Incluso los aspectos subjetivos de la existencia, como la angustia, merecen ser abordados mediante estrategias objetivas. Es éste, precisamente, el aspecto más humano de la medicina, que no abordan la biología ni la veterinaria. El ejercicio de una actitud responsable y prudente de cualquier forma de asistencia ante una enfermedad exige saberes que sólo obtiene la investigación científica desinteresada.

Lo demás es, ya dogma infundado, ya improvisación a costillas del enfermo. El método científico ofrece los resguardos que ninguna otra forma de encarar un problema puede ofrecer: conciencia de sus límites y pruebas que demuestren lo que se afirma.

Hay muchos motivos para que se difunda una idea errónea y para que sea aceptada por tantas personas, como es la fe en el curandero. Algunas de ellas son: el analfabetismo científico con el que se construye cierta versión del “sentido común” (doxa) y el interés corporativo de algunas disciplinas que se ejercen sin fundamento científico alguno y que no resistirían las mínimas exigencias de argumentación lógica ni de puesta a prueba que el método científico demanda como requisito indispensable.

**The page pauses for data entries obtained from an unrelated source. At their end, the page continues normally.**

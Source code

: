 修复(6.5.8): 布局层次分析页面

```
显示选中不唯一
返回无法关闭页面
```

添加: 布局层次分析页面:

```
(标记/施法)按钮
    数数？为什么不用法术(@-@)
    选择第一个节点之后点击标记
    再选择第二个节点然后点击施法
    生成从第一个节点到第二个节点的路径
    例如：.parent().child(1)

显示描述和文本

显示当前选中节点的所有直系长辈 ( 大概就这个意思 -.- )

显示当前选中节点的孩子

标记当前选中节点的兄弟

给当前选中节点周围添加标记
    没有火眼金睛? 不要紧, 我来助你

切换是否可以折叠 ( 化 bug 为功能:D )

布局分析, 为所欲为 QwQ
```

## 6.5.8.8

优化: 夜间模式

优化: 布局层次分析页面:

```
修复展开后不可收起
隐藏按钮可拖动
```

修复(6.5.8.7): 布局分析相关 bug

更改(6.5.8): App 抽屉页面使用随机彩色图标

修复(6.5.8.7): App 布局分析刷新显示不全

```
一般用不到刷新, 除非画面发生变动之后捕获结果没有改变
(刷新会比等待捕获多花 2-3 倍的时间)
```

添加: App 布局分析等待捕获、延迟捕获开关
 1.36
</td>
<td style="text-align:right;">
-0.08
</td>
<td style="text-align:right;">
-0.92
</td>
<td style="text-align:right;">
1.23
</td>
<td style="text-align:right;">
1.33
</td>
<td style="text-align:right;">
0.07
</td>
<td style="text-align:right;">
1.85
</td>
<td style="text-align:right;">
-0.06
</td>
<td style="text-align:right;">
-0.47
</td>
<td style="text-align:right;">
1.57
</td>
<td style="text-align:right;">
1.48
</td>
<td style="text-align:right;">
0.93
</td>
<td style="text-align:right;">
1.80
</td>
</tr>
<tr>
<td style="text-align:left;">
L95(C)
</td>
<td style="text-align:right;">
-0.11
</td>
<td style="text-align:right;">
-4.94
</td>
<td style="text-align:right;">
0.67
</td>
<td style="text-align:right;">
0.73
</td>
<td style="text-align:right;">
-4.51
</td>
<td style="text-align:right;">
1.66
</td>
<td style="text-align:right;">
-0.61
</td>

Ninguna explicación biológica, por minuciosa que sea, puede dar cuenta de las complejidades del fenómeno de la enfermedad. Los determinantes sociales de la salud y enfermedad configuran tanto sus modos de presentación como su incidencia, prevalencia y las posibilidades reales de acceder a la asistencia o de sostener un tratamiento adecuado. Reconocer estas dimensiones forma parte del abordaje “científico” de la medicina contradiciendo la idea absurda que se difunde acerca de que la ciencia las ignora, las desconoce o las minimiza.

Comprender que la vida humana transcurre en múltiples niveles, desde lo físico a lo social, es un acto científico. Las explicaciones válidas en un nivel pueden no ser apropiadas en otro, incluso pueden resultar contradictorias entre sí.

Articularlas en cada caso individual forma parte de la auténtica tarea del médico.
No es verdad que la medicina niegue esa complejidad. Por el contrario, es precisamente la investigación epidemiológica la que la ha puesto de manifiesto mediante metodologías rigurosas. Las teorías acerca de lo que son la salud, la enfermedad y las terapias no nacen por generación espontánea a partir de una colección de datos empíricos aislados. Son el producto de un riguroso trabajo intelectual que establece relaciones entre ellos y busca datos que corroboren o refuten sus hipótesis, desde el origen de una enfermedad hasta los mecanismos que explican el éxito de algunas terapias y el fracaso de otras. La salud es demasiado valiosa para entregarla a charlatanes o mercachifles.